INPUT DATA

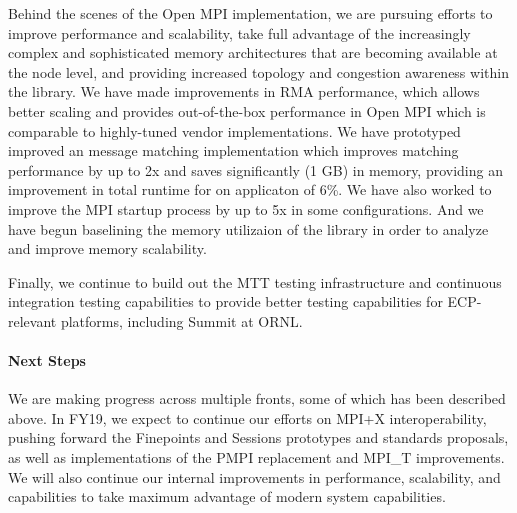 Behind the scenes of the Open MPI implementation, we are pursuing
efforts to improve performance and scalability, take full advantage of
the increasingly complex and sophisticated memory architectures that
are becoming available at the node level, and providing increased
topology and congestion awareness within the library.  We have made
improvements in RMA performance, which allows better scaling and
provides out-of-the-box performance in Open MPI which is comparable to
highly-tuned vendor implementations.  We have prototyped improved an
message matching implementation which improves matching performance by
up to 2x and saves significantly (1 GB) in memory, providing an
improvement in total runtime for on applicaton of 6\%.  We have also
worked to improve the MPI startup process by up to 5x in some
configurations.  And we have begun baselining the memory utilizaion of
the library in order to analyze and improve memory scalability.


%
Finally, we continue to build out the MTT testing infrastructure and
continuous integration testing capabilities to provide better testing
capabilities for ECP-relevant platforms, including Summit at ORNL.

\paragraph{Next Steps}
We are making progress across multiple fronts, some of which has been
described above.  In FY19, we expect to continue our efforts on MPI+X
interoperability, pushing forward the Finepoints and Sessions
prototypes and standards proposals, as well as implementations of the
PMPI replacement and MPI\_T improvements.  We will also continue our
internal improvements in performance, scalability, and capabilities to
take maximum advantage of modern system capabilities.
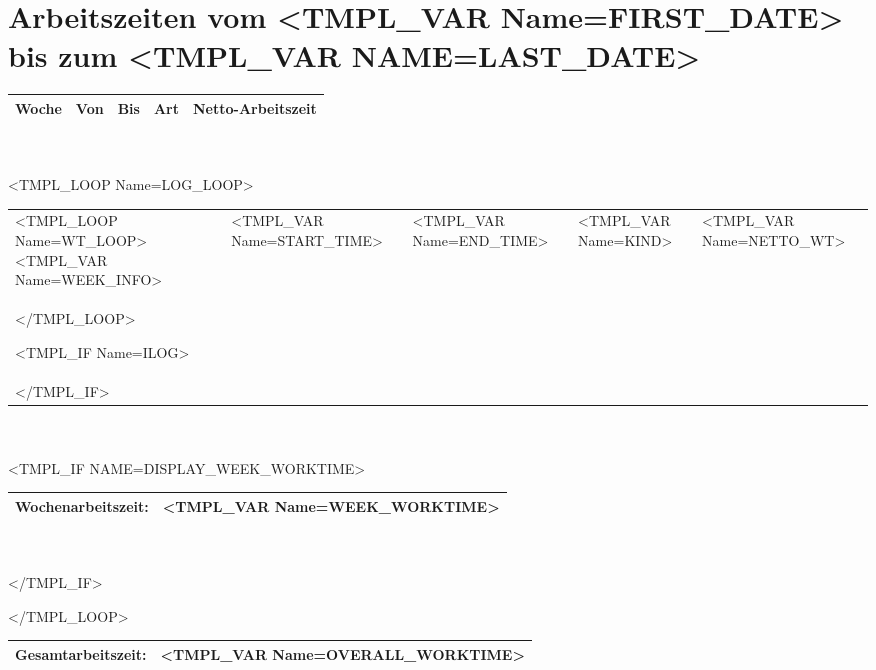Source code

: \documentclass[11pt]{report}
\begin{document}
\setlength{\parindent}{0pt}
\setlength{\parindent}{0pt}
\setlength{\parskip}{1.5ex}



\section*{Arbeitszeiten vom <TMPL_VAR Name=FIRST_DATE> bis zum <TMPL_VAR NAME=LAST_DATE>}

\begin{tabular}{|p{4cm}|p{3.5cm}|p{3.5cm}|p{2cm}|p{2cm}|}
	\hline
	\textbf{Woche} & 
	\textbf{Von} & 
	\textbf{Bis} & 
	\textbf{Art} & 
	\textbf{Netto-Arbeitszeit} \\
	\hline
\end{tabular}
\\
\\

<TMPL_LOOP Name=LOG_LOOP>

\begin{tabular}{|p{4cm}|p{3.5cm}|p{3.5cm}|p{2cm}|p{2cm}|}
	\hline

	\hline
	<TMPL_LOOP Name=WT_LOOP>
         	<TMPL_VAR Name=WEEK_INFO> & 
	        <TMPL_VAR Name=START_TIME> & 
		<TMPL_VAR Name=END_TIME> & 
		<TMPL_VAR Name=KIND> & 
		<TMPL_VAR Name=NETTO_WT> \\
	</TMPL_LOOP> 

	<TMPL_IF Name=ILOG>
	
	\hline
	\multicolumn{5}{|l|}{ \parbox[b]{15cm}{ 

\small { \texttt{
<TMPL_VAR Name=ILOG> 
} }
 } } \\
	\hline
	</TMPL_IF>
	\hline
\end{tabular}
\\
\\
<TMPL_IF NAME=DISPLAY_WEEK_WORKTIME>
\begin{tabular}{|p{14.3cm}|p{2cm}|}
	\hline
	\textbf{Wochenarbeitszeit:} & 
	\textbf{<TMPL_VAR Name=WEEK_WORKTIME> } \\
	\hline
\end{tabular}
\\
\\
</TMPL_IF>

</TMPL_LOOP>

\begin{tabular}{|p{14.3cm}|p{2cm}|}
	\hline
	\textbf{Gesamtarbeitszeit:} & 
	\textbf{<TMPL_VAR Name=OVERALL_WORKTIME> } \\
	\hline
\end{tabular}
\end{document}
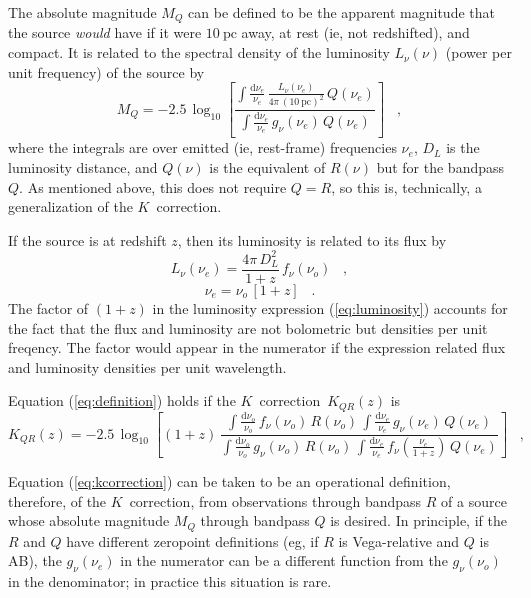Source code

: \documentclass[preprint]{aastex}
\newcommand{\kcorrection}{$K$~correction}
\newcommand{\nuobs}{\nu_o}
\newcommand{\nuemit}{\nu_e}
\begin{document}
The absolute magnitude $M_Q$ can be defined to be the apparent
magnitude that the source \emph{would} have if it were
$10~\mathrm{pc}$ away, at rest (ie, not redshifted), and compact.  It
is related to the spectral density of the luminosity $L_{\nu}(\nu)$
(power per unit frequency) of the source by
\begin{equation}
M_Q = -2.5\,\log_{10}\left[
  \frac{\displaystyle
          \int\frac{\mathrm{d}\nuemit}{\nuemit}\,
              \frac{L_{\nu}(\nuemit)}{4\pi\,(10~\mathrm{pc})^2}\,Q(\nuemit)}
       {\displaystyle
          \int\frac{\mathrm{d}\nuemit}{\nuemit}\,g_{\nu}(\nuemit)\,Q(\nuemit)}
\right] \;\;\;,
\end{equation}
where the integrals are over emitted (ie, rest-frame) frequencies
$\nuemit$, $D_L$ is the luminosity distance, and $Q(\nu)$ is the
equivalent of $R(\nu)$ but for the bandpass $Q$.  As mentioned above,
this does not require $Q=R$, so this is, technically, a generalization
of the \kcorrection.

If the source is at redshift $z$, then its luminosity is related to
its flux by
\begin{equation}
\label{eq:luminosity}
L_{\nu}(\nuemit) = \frac{4\pi\,D_L^2}{1+z}\,f_{\nu}(\nuobs) \;\;\;,
\end{equation}
\begin{equation}
\nuemit = \nuobs\,[1+z] \;\;\;.
\end{equation}
The factor of $(1+z)$ in the luminosity expression
(\ref{eq:luminosity}) accounts for the fact that the flux and
luminosity are not bolometric but densities per unit freqency.  The
factor would appear in the numerator if the expression related flux
and luminosity densities per unit wavelength.

Equation (\ref{eq:definition}) holds if the \kcorrection\ $K_{QR}(z)$
is
\begin{equation}
\label{eq:kcorrection}
K_{QR}(z) = -2.5\,\log_{10}\left[(1+z)\,
  \frac{\displaystyle
          \int\frac{\mathrm{d}\nuobs}{\nuobs}\,f_{\nu}(\nuobs)\,R(\nuobs)\,
          \int\frac{\mathrm{d}\nuemit}{\nuemit}\,g_{\nu}(\nuemit)\,Q(\nuemit)}
       {\displaystyle
          \int\frac{\mathrm{d}\nuobs}{\nuobs}\,g_{\nu}(\nuobs)\,R(\nuobs)\,
          \int\frac{\mathrm{d}\nuemit}{\nuemit}\,
            f_{\nu}\left(\frac{\nuemit}{1+z}\right)\,Q(\nuemit)}
\right] \;\;\;,
\end{equation}

Equation (\ref{eq:kcorrection}) can be taken to be an operational
definition, therefore, of the \kcorrection, from observations through
bandpass $R$ of a source whose absolute magnitude $M_Q$ through
bandpass $Q$ is desired.  In principle, if the $R$ and $Q$ have
different zeropoint definitions (eg, if $R$ is Vega-relative and $Q$
is AB), the $g_{\nu}(\nuemit)$ in the numerator can be a different
function from the $g_{\nu}(\nuobs)$ in the denominator; in practice
this situation is rare.
\end{document}
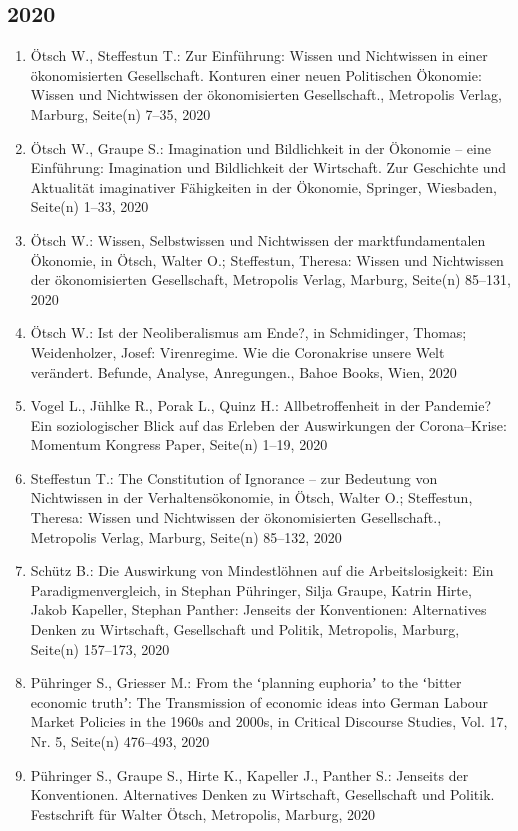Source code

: \subsection*{2020}
\begin{enumerate}
    	 \item Ötsch W., Steffestun T.: Zur Einführung: Wissen und Nichtwissen in einer ökonomisierten Gesellschaft. Konturen einer neuen Politischen Ökonomie: Wissen und Nichtwissen der ökonomisierten Gesellschaft., Metropolis Verlag, Marburg, Seite(n) 7–35, 2020
	 \item Ötsch W., Graupe S.: Imagination und Bildlichkeit in der Ökonomie – eine Einführung: Imagination und Bildlichkeit der Wirtschaft. Zur Geschichte und Aktualität imaginativer Fähigkeiten in der Ökonomie, Springer, Wiesbaden, Seite(n) 1--33, 2020
	 \item Ötsch W.: Wissen, Selbstwissen und Nichtwissen der marktfundamentalen Ökonomie, in Ötsch, Walter O.; Steffestun, Theresa: Wissen und Nichtwissen der ökonomisierten Gesellschaft, Metropolis Verlag, Marburg, Seite(n) 85--131, 2020
	 \item Ötsch W.: Ist der Neoliberalismus am Ende?, in Schmidinger, Thomas; Weidenholzer, Josef: Virenregime. Wie die Coronakrise unsere Welt verändert. Befunde, Analyse, Anregungen., Bahoe Books, Wien, 2020
	 \item Vogel L., Jühlke R., Porak L., Quinz H.: Allbetroffenheit in der Pandemie? Ein soziologischer Blick auf das Erleben der Auswirkungen der Corona--Krise: Momentum Kongress Paper, Seite(n) 1--19, 2020
	 \item Steffestun T.: The Constitution of Ignorance -- zur Bedeutung von Nichtwissen in der Verhaltensökonomie, in Ötsch, Walter O.; Steffestun, Theresa: Wissen und Nichtwissen der ökonomisierten Gesellschaft., Metropolis Verlag, Marburg, Seite(n) 85--132, 2020
	 \item Schütz B.: Die Auswirkung von Mindestlöhnen auf die Arbeitslosigkeit: Ein Paradigmenvergleich, in Stephan Pühringer, Silja Graupe, Katrin Hirte, Jakob Kapeller, Stephan Panther: Jenseits der Konventionen: Alternatives Denken zu Wirtschaft, Gesellschaft und Politik, Metropolis, Marburg, Seite(n) 157--173, 2020
	 \item Pühringer S., Griesser M.: From the ʻplanning euphoriaʼ to the ʻbitter economic truthʼ: The Transmission of economic ideas into German Labour Market Policies in the 1960s and 2000s, in Critical Discourse Studies, Vol. 17, Nr. 5, Seite(n) 476--493, 2020
	 \item Pühringer S., Graupe S., Hirte K., Kapeller J., Panther S.: Jenseits der Konventionen. Alternatives Denken zu Wirtschaft, Gesellschaft und Politik. Festschrift für Walter Ötsch, Metropolis, Marburg, 2020

\end{enumerate}
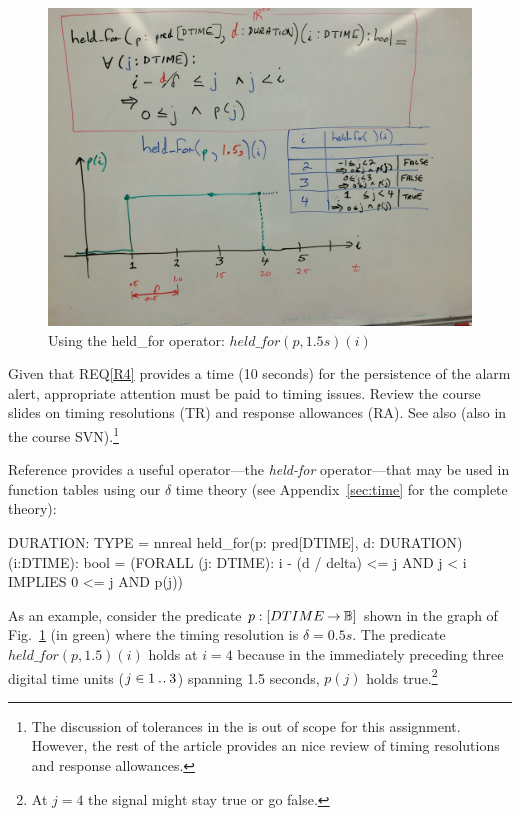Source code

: \begin{figure}[htbp]
\begin{center}
\includegraphics[width=\textwidth]{pics/held-for.jpg}
\caption{Using the held\_for operator: $held\_for(p,1.5s)(i)$}
\label{fig:held}
\end{center}
\end{figure}

Given that REQ\ref{R4} provides a time (10 seconds) for the persistence of the alarm alert, appropriate attention must be paid to timing issues. Review the course slides on timing resolutions (TR) and response allowances (RA). See also \cite{WLH05} (also in the course SVN).\footnote{%
The discussion of tolerances in the \cite{WLH05}  is out of scope for this assignment. However, the rest of the article provides an nice review of timing resolutions and response allowances.}

Reference \cite{WLH05} provides a useful operator---the \emph{held-for} operator---that may be used in function tables using  our $\delta$ time theory (see Appendix~\ref{sec:time} for the complete theory):

\begin{pvs}
  DURATION: TYPE = nnreal
  held_for(p: pred[DTIME], d: DURATION)(i:DTIME): bool =
    (FORALL (j: DTIME): 
    i - (d / delta) <= j AND j < i IMPLIES 0 <= j AND p(j))
\end{pvs}


As an example, consider the predicate $p: [DTIME \mathbin\rightarrow \mathbb{B}]$ shown in the graph of Fig.~\ref{fig:held} (in green) where the timing resolution is $\delta = 0.5s$. The predicate $held\_for(p,1.5)(i)$ holds at $i=4$ because in the immediately preceding three digital time units ($j \in 1\mathbin{.\mkern1mu.}3$) spanning 1.5 seconds, $p(j)$ holds true.\footnote{%
At $j=4$ the signal might stay true or go false.}

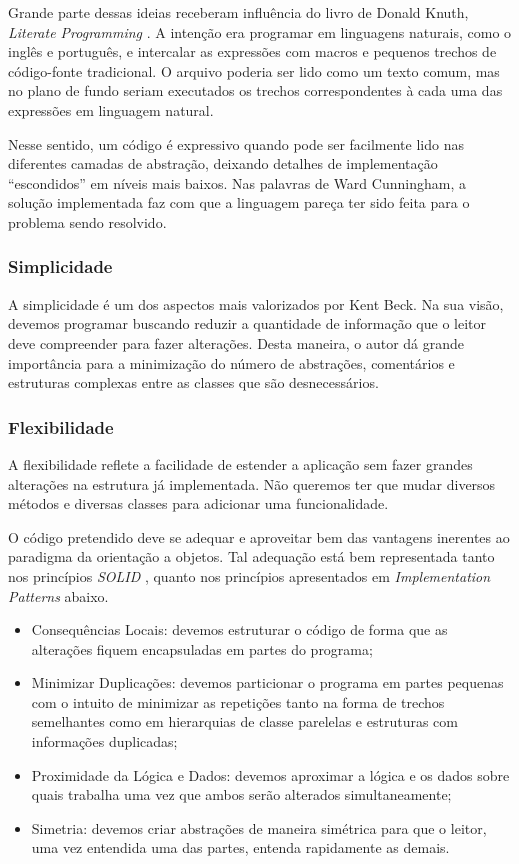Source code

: Grande parte dessas ideias receberam influência do livro de Donald Knuth, \textit{Literate Programming} \citep{Knuth92}. A intenção era programar em linguagens naturais, como o inglês e português, e intercalar as expressões com macros e pequenos trechos de código-fonte tradicional. O arquivo poderia ser lido como um texto comum, mas no plano de fundo seriam executados os trechos correspondentes à cada uma das expressões em linguagem natural.

Nesse sentido, um código é expressivo quando pode ser facilmente lido nas diferentes camadas de abstração, deixando detalhes de implementação ``escondidos'' em níveis mais baixos. Nas palavras de Ward Cunningham, a solução implementada faz com que a linguagem pareça ter sido feita para o problema sendo resolvido.

\subsubsection{Simplicidade}
A simplicidade é um dos aspectos mais valorizados por Kent Beck. Na sua visão, devemos programar buscando reduzir a quantidade de informação que o leitor deve compreender para fazer alterações. Desta maneira, o autor dá grande importância para a minimização do número de abstrações, comentários e estruturas complexas entre as classes que são desnecessários.

\subsubsection{Flexibilidade}
A flexibilidade reflete a facilidade de estender a aplicação sem fazer grandes alterações na estrutura já implementada. Não queremos ter que mudar diversos métodos e diversas classes para adicionar uma funcionalidade.

O código pretendido deve se adequar e aproveitar bem das vantagens inerentes ao paradigma da orientação a objetos. Tal adequação está bem representada tanto nos princípios \textit{SOLID} \citep{Martin2000}, quanto nos princípios apresentados em \textit{Implementation Patterns} abaixo.

\begin{itemize}
	\item Consequências Locais: devemos estruturar o código de forma que as alterações fiquem encapsuladas em partes do programa;
	\item Minimizar Duplicações: devemos particionar o programa em partes pequenas com o intuito de minimizar as repetições tanto na forma de trechos semelhantes como em hierarquias de classe parelelas e estruturas com informações duplicadas;
	\item Proximidade da Lógica e Dados: devemos aproximar a lógica e os dados sobre quais trabalha uma vez que ambos serão alterados simultaneamente;
	\item Simetria: devemos criar abstrações de maneira simétrica para que o leitor, uma vez entendida uma das partes, entenda rapidamente as demais.
\end{itemize}

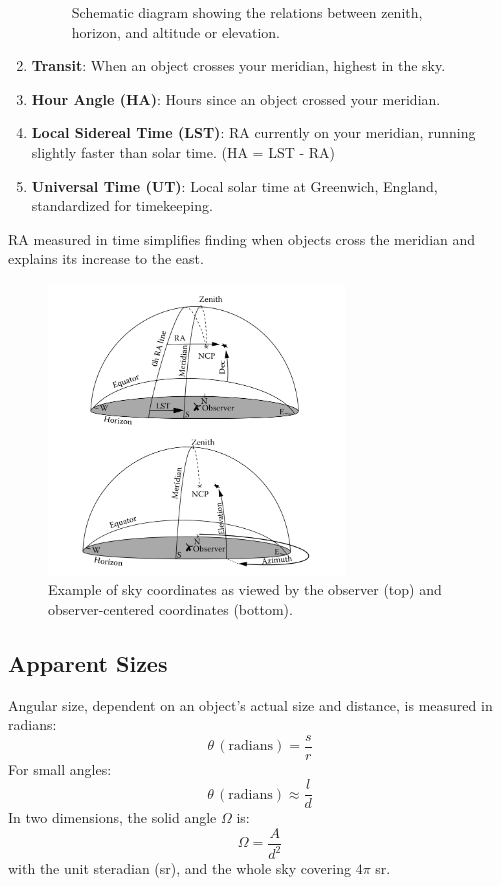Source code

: \begin{enumerate}
\begin{figure}[H]
        \caption{Schematic diagram showing the relations between zenith, horizon, and altitude or elevation.}
        \label{fig:zenith_horizon_altitude_elevation}
    \end{figure}
    \item \textbf{Transit}: When an object crosses your meridian, highest in the sky.
    \item \textbf{Hour Angle (HA)}: Hours since an object crossed your meridian.
    \item \textbf{Local Sidereal Time (LST)}: RA currently on your meridian, running slightly faster than solar time. (HA = LST - RA)
    \item \textbf{Universal Time (UT)}: Local solar time at Greenwich, England, standardized for timekeeping.
\end{enumerate}

RA measured in time simplifies finding when objects cross the meridian and explains its increase to the east.

\begin{figure}[H]
    \centering
    \includegraphics[width=0.7\textwidth]{Images/sky_coordinates_example.png}
    \caption{Example of sky coordinates as viewed by the observer (top) and observer-centered coordinates (bottom).}
    \label{fig:sky_coordinates_example}
\end{figure}

\subsection{Apparent Sizes}
Angular size, dependent on an object's actual size and distance, is measured in radians:
\[
\theta \, (\text{radians}) = \frac{s}{r}
\]
For small angles:
\[
\theta \, (\text{radians}) \approx \frac{l}{d}
\]
In two dimensions, the solid angle $\Omega$ is:
\[
\Omega = \frac{A}{d^2}
\]
with the unit steradian (sr), and the whole sky covering $4\pi$ sr.


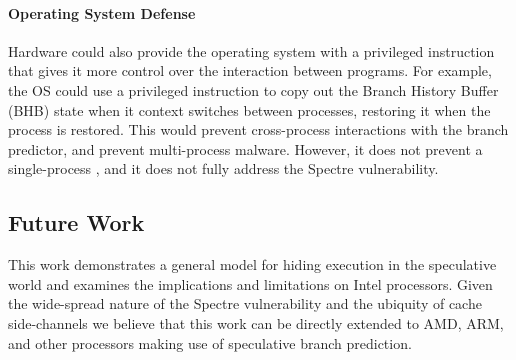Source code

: \paragraph{Operating System Defense}
Hardware could also provide the operating system with a privileged instruction
that gives it more control over the interaction between programs. For example,
the OS could use a privileged instruction to copy out the Branch History Buffer
(BHB) state when it context switches between processes, restoring it when the
process is restored. This would prevent cross-process interactions with the
branch predictor, and prevent multi-process \speculake malware. However, it does
not prevent a single-process \speculake, and it does not fully address the
Spectre vulnerability.


%
%
%


\subsection{Future Work}
\label{subsec:future-work}

This work demonstrates a general model for hiding execution in 
the speculative world and examines the implications and limitations on 
Intel processors. Given the wide-spread nature of the Spectre vulnerability 
and the ubiquity of cache side-channels we believe that this work can 
be directly extended to AMD, ARM, and other processors making use of
speculative branch prediction.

EXERCISE DIRECTIONS
Reproduce exactly the entries from their first line through the line containing "topology and congestion", including both, and omit any pictures.

TASK SOLUTION
 Behind the scenes of the Open MPI implementation, we are pursuing
efforts to improve performance and scalability, take full advantage of
the increasingly complex and sophisticated memory architectures that
are becoming available at the node level, and providing increased
topology and congestion awareness within the library.  We have made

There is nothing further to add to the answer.